• _WORK ITEM_: Every line from the one containing "the detailed identification" down to the last line of the listing below should be restated exactly, and nothing else.

※ ※ ※

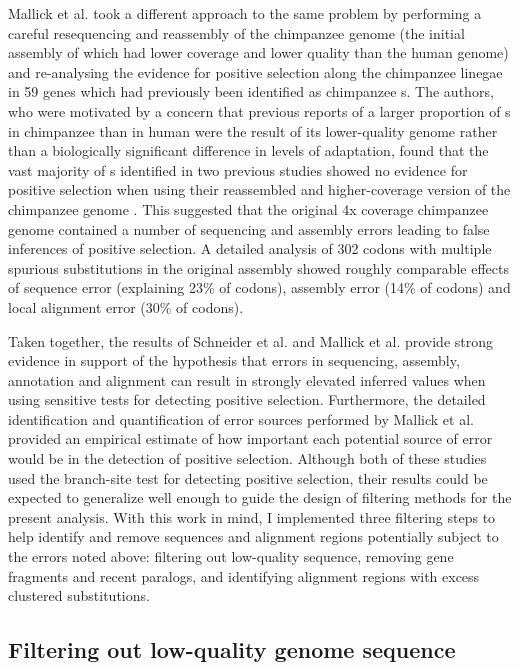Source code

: Mallick et al. \citeyearpar{Mallick2009} took a different approach to
the same problem by performing a careful resequencing and reassembly
of the chimpanzee genome (the initial assembly of which had lower
coverage and lower quality than the human genome) and re-analysing the
evidence for positive selection along the chimpanzee linegae in 59
genes which had previously been identified as chimpanzee \psg{}s. The
authors, who were motivated by a concern that previous reports of a
larger proportion of \psg{}s in chimpanzee than in human
\citep{Bakewell2007} were the result of its lower-quality genome
rather than a biologically significant difference in levels of
adaptation, found that the vast majority of \psg{}s identified in two
previous studies showed no evidence for positive selection when using
their reassembled and higher-coverage version of the chimpanzee genome
\citep{Mallick2009}. This suggested that the original 4x coverage
chimpanzee genome contained a number of sequencing and assembly errors
leading to false inferences of positive selection. A detailed analysis
of 302 codons with multiple spurious \nsyn substitutions in the
original assembly showed roughly comparable effects of sequence error
(explaining 23\% of codons), assembly error (14\% of codons) and local
alignment error (30\% of codons).

Taken together, the results of Schneider et
al. \citeyearpar{Schneider2009} and Mallick et
al. \citeyearpar{Mallick2009} provide strong evidence in support of
the hypothesis that errors in sequencing, assembly, annotation and
alignment can result in strongly elevated inferred \omg values when
using sensitive tests for detecting positive selection. Furthermore,
the detailed identification and quantification of error sources
performed by Mallick et al. \citeyearpar{Mallick2009} provided an
empirical estimate of how important each potential source of error
would be in the detection of positive selection. Although both of
these studies used the branch-site test for detecting positive
selection, their results could be expected to generalize well enough
to guide the design of filtering methods for the present \sw
analysis. With this work in mind, I implemented three filtering steps
to help identify and remove sequences and alignment regions
potentially subject to the errors noted above: filtering out
low-quality sequence, removing gene fragments and recent paralogs, and
identifying alignment regions with excess clustered substitutions.

\subsection{Filtering out low-quality genome sequence}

※ ※ ※

• _OUTPUT FOR THIS TASK_:
the detailed identification and quantification of error sources
performed by Mallick et al. \citeyearpar{Mallick2009} provided an
empirical estimate of how important each potential source of error
would be in the detection of positive selection. Although both of
these studies used the branch-site test for detecting positive
selection, their results could be expected to generalize well enough
to guide the design of filtering methods for the present \sw
analysis. With this work in mind, I implemented three filtering steps
to help identify and remove sequences and alignment regions
potentially subject to the errors noted above: filtering out
low-quality sequence, removing gene fragments and recent paralogs, and
identifying alignment regions with excess clustered substitutions.

\subsection{Filtering out low-quality genome sequence}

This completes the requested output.